KPK dan Pemprov Jatim Dorong Perempuan Aktif Cegah Korupsi

TerasJatim.com, Surabaya – Komisi Pemberantasan Korupsi (KPK) dan Pemprov Jatim mendorong perempuan untuk aktif mencegah korupsi dengan menggelar Pimbingan Teknis (Bimtek) Perempuan Antikorupsi, di Surabaya, Jumat (09/05/2025).
Kegiatan ini dihadiri peserta dari berbagai organisasi perempuan yang siap memperkuat perannya dalam upaya pencegahan korupsi dari lingkungan terkecil tingkat keluarga.
Plh Direktur III Bidang Pembinaan dan Peran Serta Masyarakat KPK David Sepriwasa mengatakan program ini di Jatim merupakan yang kedua kalinya setelah pernah digelar di Kabupaten Sampang, Madura. “Saya senang sekali semua peserta dapat hadir secara maksimal. Kami harap peserta yang hadir dapat menjadi support system baik bagi suami, keluarga maupun masyarakat sekitar khususnya dalam pencegahan korupsi,” ujarnya.
Senada, Sekda Prov Jatim Adhy Karyono, menegaskan pentingnya sinergi pusat dan daerah dalam membentuk budaya antikorupsi. “Acara ini merupakan upaya kolaborasi antara Pemerintah Pusat dan Daerah sebagai penguatan peran perempuan dalam pencegahan korupsi dari lingkup terkecil yakni keluarga. Kami harap organisasi wanita yang hadir dapat menanamkan pada anggotanya menjadi agen perubahan untuk membangun Jatim yang bebas korupsi,” katanya.
Sementara, Qilda Fathiyah, Analis Pemberantasan Tindak Pidana Korupsi KPK menyampaikan, bahwa perempuan memiliki peran strategis dalam upaya pemberantasan korupsi. “Sebagai istri, perempuan menjadi pengingat sekaligus penyeimbang dalam rumah tangga. Sebagai individu, ia punya kekuatan moral untuk menolak praktik koruptif. Dan sebagai bagian dari masyarakat, ia bisa menjadi agen perubahan yang menularkan nilai-nilai integritas,” jelasnya.
Qilda juga membeberkan data bahwa sejak tahun 2004 hingga Triwulan I 2025, tercatat 1.706 laki-laki dan 157 perempuan terlibat dalam tindak pidana korupsi. Meski jumlahnya jauh lebih kecil, keterlibatan perempuan tetap menjadi perhatian serius, terlebih pelaku termuda tercatat adalah seorang perempuan berusia 23 tahun.

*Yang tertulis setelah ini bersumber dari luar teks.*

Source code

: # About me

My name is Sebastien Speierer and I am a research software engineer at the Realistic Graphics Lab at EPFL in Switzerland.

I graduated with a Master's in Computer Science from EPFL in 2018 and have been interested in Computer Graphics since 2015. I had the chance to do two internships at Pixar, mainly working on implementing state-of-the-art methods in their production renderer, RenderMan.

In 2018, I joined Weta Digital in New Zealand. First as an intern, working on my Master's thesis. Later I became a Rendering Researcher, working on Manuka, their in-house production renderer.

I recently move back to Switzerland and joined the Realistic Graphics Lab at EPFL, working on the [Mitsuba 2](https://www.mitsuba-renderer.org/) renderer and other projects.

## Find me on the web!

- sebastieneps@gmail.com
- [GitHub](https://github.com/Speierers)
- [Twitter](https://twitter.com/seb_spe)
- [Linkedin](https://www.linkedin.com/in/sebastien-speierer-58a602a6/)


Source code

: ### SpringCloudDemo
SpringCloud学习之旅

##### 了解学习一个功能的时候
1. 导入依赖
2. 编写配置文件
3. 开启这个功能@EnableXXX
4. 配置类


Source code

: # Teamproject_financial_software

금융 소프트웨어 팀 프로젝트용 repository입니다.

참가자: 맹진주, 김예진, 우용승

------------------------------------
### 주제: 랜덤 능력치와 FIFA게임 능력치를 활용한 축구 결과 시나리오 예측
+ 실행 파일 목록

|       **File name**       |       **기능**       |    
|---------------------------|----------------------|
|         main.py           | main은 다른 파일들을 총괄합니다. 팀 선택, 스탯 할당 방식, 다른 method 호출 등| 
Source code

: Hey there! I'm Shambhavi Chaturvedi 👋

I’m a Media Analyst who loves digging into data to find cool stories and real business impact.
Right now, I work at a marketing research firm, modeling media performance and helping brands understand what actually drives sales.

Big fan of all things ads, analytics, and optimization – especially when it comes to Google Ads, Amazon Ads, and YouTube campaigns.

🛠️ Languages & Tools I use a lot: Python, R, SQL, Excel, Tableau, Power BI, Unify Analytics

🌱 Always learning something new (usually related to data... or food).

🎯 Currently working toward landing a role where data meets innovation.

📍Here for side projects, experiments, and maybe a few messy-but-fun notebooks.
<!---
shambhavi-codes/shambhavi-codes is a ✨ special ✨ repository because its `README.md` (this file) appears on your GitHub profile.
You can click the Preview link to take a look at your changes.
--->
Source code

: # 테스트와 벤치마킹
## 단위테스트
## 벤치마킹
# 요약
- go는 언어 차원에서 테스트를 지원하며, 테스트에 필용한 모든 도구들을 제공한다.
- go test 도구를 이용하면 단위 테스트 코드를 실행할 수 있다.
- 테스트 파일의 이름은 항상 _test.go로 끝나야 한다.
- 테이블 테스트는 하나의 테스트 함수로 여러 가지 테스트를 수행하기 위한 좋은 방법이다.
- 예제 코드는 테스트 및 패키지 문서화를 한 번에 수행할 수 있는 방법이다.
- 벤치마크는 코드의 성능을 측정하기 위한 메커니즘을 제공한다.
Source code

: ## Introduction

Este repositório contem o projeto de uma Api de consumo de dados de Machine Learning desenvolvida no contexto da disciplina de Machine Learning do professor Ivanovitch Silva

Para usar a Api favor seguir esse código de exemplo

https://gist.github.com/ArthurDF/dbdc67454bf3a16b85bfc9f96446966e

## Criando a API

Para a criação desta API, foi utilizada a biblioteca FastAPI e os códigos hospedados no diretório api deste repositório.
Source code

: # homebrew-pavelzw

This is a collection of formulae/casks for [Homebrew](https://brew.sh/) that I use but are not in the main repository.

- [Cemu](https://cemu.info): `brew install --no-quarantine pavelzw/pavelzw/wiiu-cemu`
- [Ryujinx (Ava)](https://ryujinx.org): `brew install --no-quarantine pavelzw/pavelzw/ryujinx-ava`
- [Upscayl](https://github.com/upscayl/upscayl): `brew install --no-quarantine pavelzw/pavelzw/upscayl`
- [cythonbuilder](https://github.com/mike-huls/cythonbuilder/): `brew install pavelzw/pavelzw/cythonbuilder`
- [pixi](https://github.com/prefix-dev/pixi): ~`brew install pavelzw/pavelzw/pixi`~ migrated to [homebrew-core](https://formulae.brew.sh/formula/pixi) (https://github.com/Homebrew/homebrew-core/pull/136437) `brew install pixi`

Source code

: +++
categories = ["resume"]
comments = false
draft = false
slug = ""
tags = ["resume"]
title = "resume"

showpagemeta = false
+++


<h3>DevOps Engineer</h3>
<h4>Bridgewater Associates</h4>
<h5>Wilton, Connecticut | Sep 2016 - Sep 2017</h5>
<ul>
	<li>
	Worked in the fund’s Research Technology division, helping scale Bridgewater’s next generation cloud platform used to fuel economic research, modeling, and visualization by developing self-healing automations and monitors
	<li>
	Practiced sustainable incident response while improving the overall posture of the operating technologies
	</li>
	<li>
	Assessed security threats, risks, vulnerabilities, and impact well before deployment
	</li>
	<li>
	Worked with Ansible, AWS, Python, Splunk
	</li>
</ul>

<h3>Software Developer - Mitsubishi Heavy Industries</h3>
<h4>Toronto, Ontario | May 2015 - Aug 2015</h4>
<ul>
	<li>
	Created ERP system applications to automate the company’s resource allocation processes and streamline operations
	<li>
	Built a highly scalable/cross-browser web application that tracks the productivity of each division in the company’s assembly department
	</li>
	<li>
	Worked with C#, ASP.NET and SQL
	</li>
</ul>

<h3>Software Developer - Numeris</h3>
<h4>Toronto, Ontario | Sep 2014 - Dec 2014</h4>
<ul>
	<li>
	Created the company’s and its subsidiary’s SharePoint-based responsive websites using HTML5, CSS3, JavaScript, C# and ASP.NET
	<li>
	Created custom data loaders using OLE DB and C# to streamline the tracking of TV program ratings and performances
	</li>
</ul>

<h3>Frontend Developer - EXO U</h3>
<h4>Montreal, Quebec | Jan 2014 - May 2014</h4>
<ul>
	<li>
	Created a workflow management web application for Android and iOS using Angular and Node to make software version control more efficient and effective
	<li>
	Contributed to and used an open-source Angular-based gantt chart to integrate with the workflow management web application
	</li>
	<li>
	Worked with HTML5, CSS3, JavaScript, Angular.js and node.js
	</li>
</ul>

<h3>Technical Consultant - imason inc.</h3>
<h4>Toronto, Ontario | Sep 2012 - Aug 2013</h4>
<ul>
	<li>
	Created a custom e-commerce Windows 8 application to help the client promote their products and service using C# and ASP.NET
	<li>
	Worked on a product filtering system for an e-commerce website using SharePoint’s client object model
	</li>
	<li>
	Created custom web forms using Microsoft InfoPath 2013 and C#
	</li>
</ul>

Dalam paparannya, Qilda menjelaskan bahwa penyebab seseorang terjerat kasus korupsi bukan hanya karena kesempatan, tetapi juga karena watak serakah, rendahnya moral dan integritas, hingga tekanan sosial dan kebutuhan ekonomi. Bahkan, beberapa pelaku tidak menyadari bahwa tindakan mereka tergolong korupsi karena kurangnya pemahaman.
Dia menegaskan pentingnya memahami perbedaan antara gratifikasi, suap, dan pemerasan. Gratifikasi bersifat tanam budi dan tidak ada kesepakatan, sedangkan suap dilakukan secara rahasia dengan kesepakatan dua pihak. Sementara pemerasan merupakan permintaan sepihak dari pejabat yang memanfaatkan kekuasaan secara memaksa.
Bimtek ini menjadi momentum untuk memperkuat kapasitas perempuan sebagai aktor penting dalam membangun budaya antikorupsi. Dengan pengetahuan yang komprehensif dan pemahaman yang lebih tajam, perempuan diharapkan mampu menjadi pengawal moral yang kritis dan konsisten dalam menolak segala bentuk praktik koruptif, baik di dalam rumah maupun di ruang publik.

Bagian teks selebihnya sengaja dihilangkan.